The main byproducts of this process include sulfuric acid, which is collected for resale, and sulfur dioxide, which can cause acute respiratory distress. Mercury is another impurity removed during this process. Nyrstar’s operations, both at the mining and refining levels, are well under state and federal limits set for releases of other toxins including cadmium and lead, though the company was fined once in 2009 for a release of cadmium into the Cumberland River in excess of permitted release limits.

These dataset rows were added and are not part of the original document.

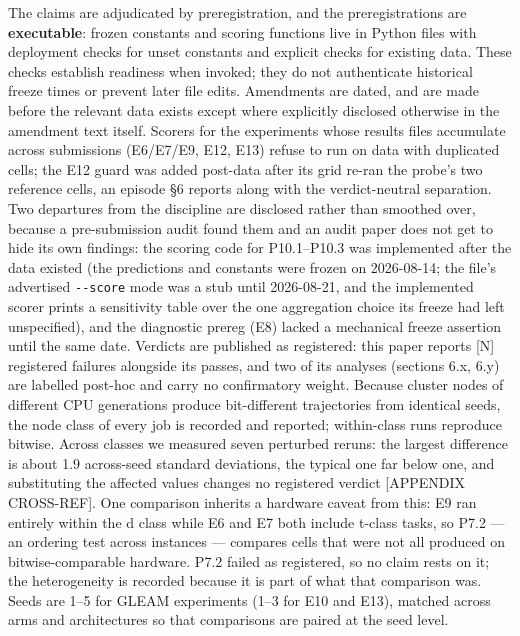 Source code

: The claims are adjudicated by preregistration, and the preregistrations
are \textbf{executable}: frozen constants and scoring functions live in
Python files with deployment checks for unset constants and explicit checks
for existing data. These checks establish readiness when invoked; they do
not authenticate historical freeze times or prevent later file edits. Amendments are dated, and are made before the relevant data
exists except where explicitly disclosed otherwise in the amendment text
itself. Scorers for the experiments whose results files accumulate
across submissions (E6/E7/E9, E12, E13) refuse to run on data with
duplicated cells; the E12 guard was added post-data after its grid
re-ran the probe's two reference cells, an episode \S6 reports along with
the verdict-neutral separation. Two departures from the discipline are
disclosed rather than smoothed over, because a pre-submission audit
found them and an audit paper does not get to hide its own findings: the
scoring code for P10.1--P10.3 was implemented after the data existed
(the predictions and constants were frozen on 2026-08-14; the file's
advertised \texttt{-\/-score} mode was a stub until 2026-08-21, and the
implemented scorer prints a sensitivity table over the one aggregation
choice its freeze had left unspecified), and the diagnostic prereg (E8)
lacked a mechanical freeze assertion until the same date. Verdicts are
published as registered: this paper reports {[}N{]} registered failures
alongside its passes, and two of its analyses (sections 6.x, 6.y) are
labelled post-hoc and carry no confirmatory weight. Because cluster
nodes of different CPU generations produce bit-different trajectories
from identical seeds, the node class of every job is recorded and
reported; within-class runs reproduce bitwise. Across classes we
measured seven perturbed reruns: the largest difference is about 1.9
across-seed standard deviations, the typical one far below one, and
substituting the affected values changes no registered verdict
{[}APPENDIX CROSS-REF{]}. One comparison inherits a hardware caveat from
this: E9 ran entirely within the d class while E6 and E7 both include
t-class tasks, so P7.2 --- an ordering test across instances ---
compares cells that were not all produced on bitwise-comparable
hardware. P7.2 failed as registered, so no claim rests on it; the
heterogeneity is recorded because it is part of what that comparison
was. Seeds are 1--5 for GLEAM experiments (1--3 for E10 and E13),
matched across arms and architectures so that comparisons are paired at
the seed level.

After being rolled out to the proper thickness at Jarden Zinc, coins are stamped out into circles called planchets, which are polished and then electroplated with pure copper. Shipped to the U.S. Mint in either Denver or Philadelphia, die presses stamp Abraham Lincoln’s likeness and a federal shield onto either side of the coin with 35 tons of force. After inspection, coins are trucked to one of 12 Federal Reserve banks.
Despite the fact that the United States recycled 71.8 million tons of metal in 2013, the most recent year for which data is available, not a single penny made today is recycled, at least by the Mint. Nor are any coins at the moment. In part as a response to abuses of the Mint’s long-standing mutilated coin reclamation program, such as a recent $5.4 million plot by several metal scrap recyclers to profit from counterfeit coins imported from China, the Mint temporarily suspended the program.
Pennies have an estimated 25-year life span, but because so many of them fall through the proverbial cracks, demand from year to year varies. People do try to “recycle” them, though: the company known for its green-and-white coin-collecting kiosks, Coinstar, processed more than 18.5 billion pennies in 2015, which are all eventually deposited with banks, said Susan Johnston, a representative of the company.
So whither the penny? If it can't be made greener, why not get rid of it entirely?
For decades, anti-pennyists have trotted out arguments advocating for the penny’s elimination, mostly because of economics. Former Arizona congressman Jim Kolbe introduced three bills from 1989 to 2006 to try and get the government to ditch its smallest denomination; more recently, John Oliver ended his 2015 season with a viral rant on the “garbage” currency.
On the other hand, plenty of people are fine with the penny. For some, its chief value is sentimental, a cultural icon; others worry that customers will suffer if prices get rounded up rather than down.
There's one group that really wants to keep the penny around, though: Jarden Zinc Products, whose current contract with the Mint is valued at $425 million, according to Mint spokesman Michael White.
For Knobel, the UC Davis student, the answer seems clear: economically as well as environmentally, it makes sense to get rid of the penny.
“After doing the research, it became clear that the penny isn’t needed,” she said. “If the Mint is trying to reduce energy, why not reduce it by a whole coin? That would be a huge step in the right direction. I don’t think it’s going to be that big of a deal.”
Don’t agree? Ask the former director of the U.S. Mint, Philip Diehl, who said at the end of 2015 that the penny was “beyond hope.”